→ EXERCISE GOAL: Return every line of the data that contains the string "isPlaying".

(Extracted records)
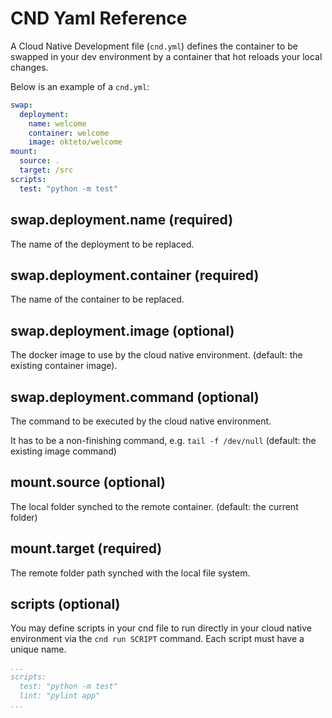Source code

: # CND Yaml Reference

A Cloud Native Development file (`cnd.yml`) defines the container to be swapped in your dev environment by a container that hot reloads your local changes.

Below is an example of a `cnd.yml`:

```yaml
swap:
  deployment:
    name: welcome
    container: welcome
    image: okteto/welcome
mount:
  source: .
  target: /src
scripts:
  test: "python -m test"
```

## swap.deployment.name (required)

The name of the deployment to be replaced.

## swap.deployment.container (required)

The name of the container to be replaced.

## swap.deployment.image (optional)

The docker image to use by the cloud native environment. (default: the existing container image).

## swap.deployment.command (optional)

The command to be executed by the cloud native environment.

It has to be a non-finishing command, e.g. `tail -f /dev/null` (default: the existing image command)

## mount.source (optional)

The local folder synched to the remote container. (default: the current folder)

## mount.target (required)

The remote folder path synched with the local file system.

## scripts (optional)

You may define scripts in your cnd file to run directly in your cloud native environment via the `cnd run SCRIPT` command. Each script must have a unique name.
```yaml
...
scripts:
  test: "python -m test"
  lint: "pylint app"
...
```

* * *

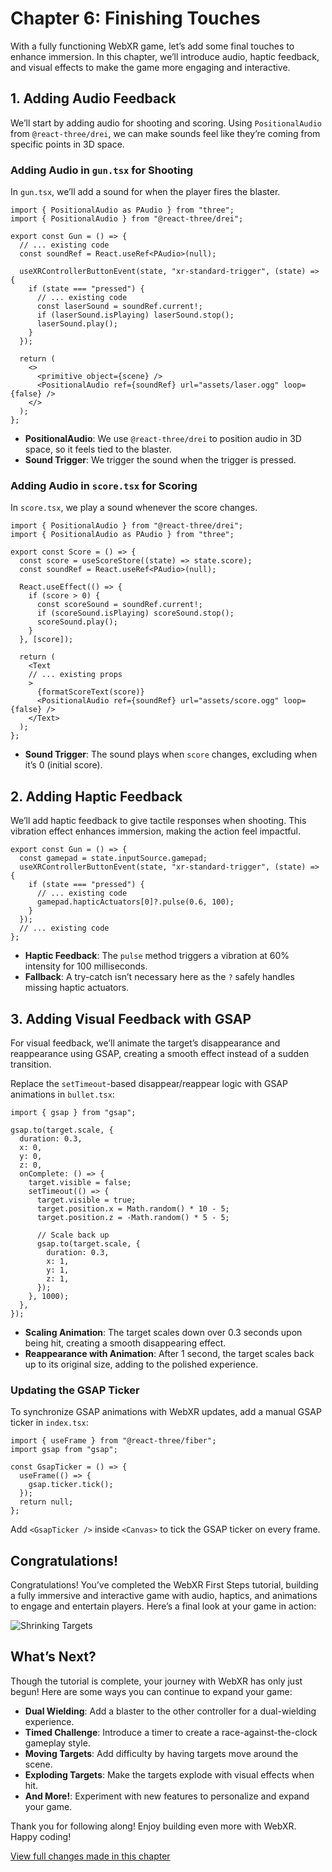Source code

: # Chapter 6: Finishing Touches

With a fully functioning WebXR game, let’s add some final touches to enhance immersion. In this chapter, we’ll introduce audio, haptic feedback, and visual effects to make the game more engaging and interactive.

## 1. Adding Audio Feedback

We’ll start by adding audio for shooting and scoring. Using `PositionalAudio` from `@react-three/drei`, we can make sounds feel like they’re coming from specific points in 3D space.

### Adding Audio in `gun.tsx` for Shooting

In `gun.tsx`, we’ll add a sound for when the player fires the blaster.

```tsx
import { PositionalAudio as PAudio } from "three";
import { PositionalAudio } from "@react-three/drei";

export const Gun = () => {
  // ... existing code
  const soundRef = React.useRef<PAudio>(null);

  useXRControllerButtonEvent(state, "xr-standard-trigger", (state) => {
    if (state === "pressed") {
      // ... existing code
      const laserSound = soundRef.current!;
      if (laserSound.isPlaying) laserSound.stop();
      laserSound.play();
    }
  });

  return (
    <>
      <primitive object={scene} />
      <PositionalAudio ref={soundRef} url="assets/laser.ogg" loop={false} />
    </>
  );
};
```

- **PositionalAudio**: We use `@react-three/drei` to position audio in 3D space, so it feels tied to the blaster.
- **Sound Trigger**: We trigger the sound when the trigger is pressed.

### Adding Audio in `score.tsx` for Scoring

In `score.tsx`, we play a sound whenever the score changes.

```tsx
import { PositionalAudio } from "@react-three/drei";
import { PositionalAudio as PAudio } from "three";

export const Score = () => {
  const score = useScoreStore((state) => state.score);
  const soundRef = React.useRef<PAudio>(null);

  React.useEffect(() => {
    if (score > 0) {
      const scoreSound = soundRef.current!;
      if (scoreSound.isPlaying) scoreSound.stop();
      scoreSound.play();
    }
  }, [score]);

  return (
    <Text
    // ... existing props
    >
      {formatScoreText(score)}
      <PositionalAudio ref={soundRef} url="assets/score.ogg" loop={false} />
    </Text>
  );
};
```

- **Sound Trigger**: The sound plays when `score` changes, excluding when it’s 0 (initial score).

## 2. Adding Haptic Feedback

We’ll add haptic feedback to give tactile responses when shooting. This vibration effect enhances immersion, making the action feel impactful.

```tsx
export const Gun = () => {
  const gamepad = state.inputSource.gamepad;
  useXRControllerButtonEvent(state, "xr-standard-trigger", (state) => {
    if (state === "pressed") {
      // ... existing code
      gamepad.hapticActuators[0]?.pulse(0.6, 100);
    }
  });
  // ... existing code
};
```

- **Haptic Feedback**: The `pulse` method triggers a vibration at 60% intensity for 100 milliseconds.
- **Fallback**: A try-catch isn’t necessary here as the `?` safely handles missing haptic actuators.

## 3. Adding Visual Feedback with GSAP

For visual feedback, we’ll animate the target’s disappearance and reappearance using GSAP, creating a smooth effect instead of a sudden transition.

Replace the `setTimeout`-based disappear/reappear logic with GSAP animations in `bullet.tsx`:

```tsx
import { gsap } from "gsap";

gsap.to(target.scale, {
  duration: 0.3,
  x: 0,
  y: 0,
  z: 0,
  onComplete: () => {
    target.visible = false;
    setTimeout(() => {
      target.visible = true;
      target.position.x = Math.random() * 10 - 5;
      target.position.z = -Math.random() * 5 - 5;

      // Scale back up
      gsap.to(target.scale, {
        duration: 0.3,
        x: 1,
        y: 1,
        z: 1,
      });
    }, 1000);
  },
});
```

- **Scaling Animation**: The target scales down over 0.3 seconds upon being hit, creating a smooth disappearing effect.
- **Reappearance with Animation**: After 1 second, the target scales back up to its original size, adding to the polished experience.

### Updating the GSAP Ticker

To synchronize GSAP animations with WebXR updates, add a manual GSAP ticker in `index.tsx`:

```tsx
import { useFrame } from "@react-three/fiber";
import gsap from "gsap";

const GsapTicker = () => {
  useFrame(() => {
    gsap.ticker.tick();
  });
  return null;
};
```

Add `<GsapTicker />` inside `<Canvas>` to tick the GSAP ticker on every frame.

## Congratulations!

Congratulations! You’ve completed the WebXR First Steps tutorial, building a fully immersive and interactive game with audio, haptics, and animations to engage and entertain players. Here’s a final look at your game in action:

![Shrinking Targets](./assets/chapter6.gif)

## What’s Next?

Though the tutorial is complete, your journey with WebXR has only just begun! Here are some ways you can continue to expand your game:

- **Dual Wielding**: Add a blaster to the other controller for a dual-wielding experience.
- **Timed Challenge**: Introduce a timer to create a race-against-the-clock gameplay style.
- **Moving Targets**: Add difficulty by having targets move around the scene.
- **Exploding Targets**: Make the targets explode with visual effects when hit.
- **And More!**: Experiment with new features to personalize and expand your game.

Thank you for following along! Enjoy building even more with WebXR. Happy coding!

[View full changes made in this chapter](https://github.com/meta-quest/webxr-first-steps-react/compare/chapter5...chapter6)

→ RESULT OF THIS EXERCISE:
      if (laserSound.isPlaying) laserSound.stop();
      if (scoreSound.isPlaying) scoreSound.stop();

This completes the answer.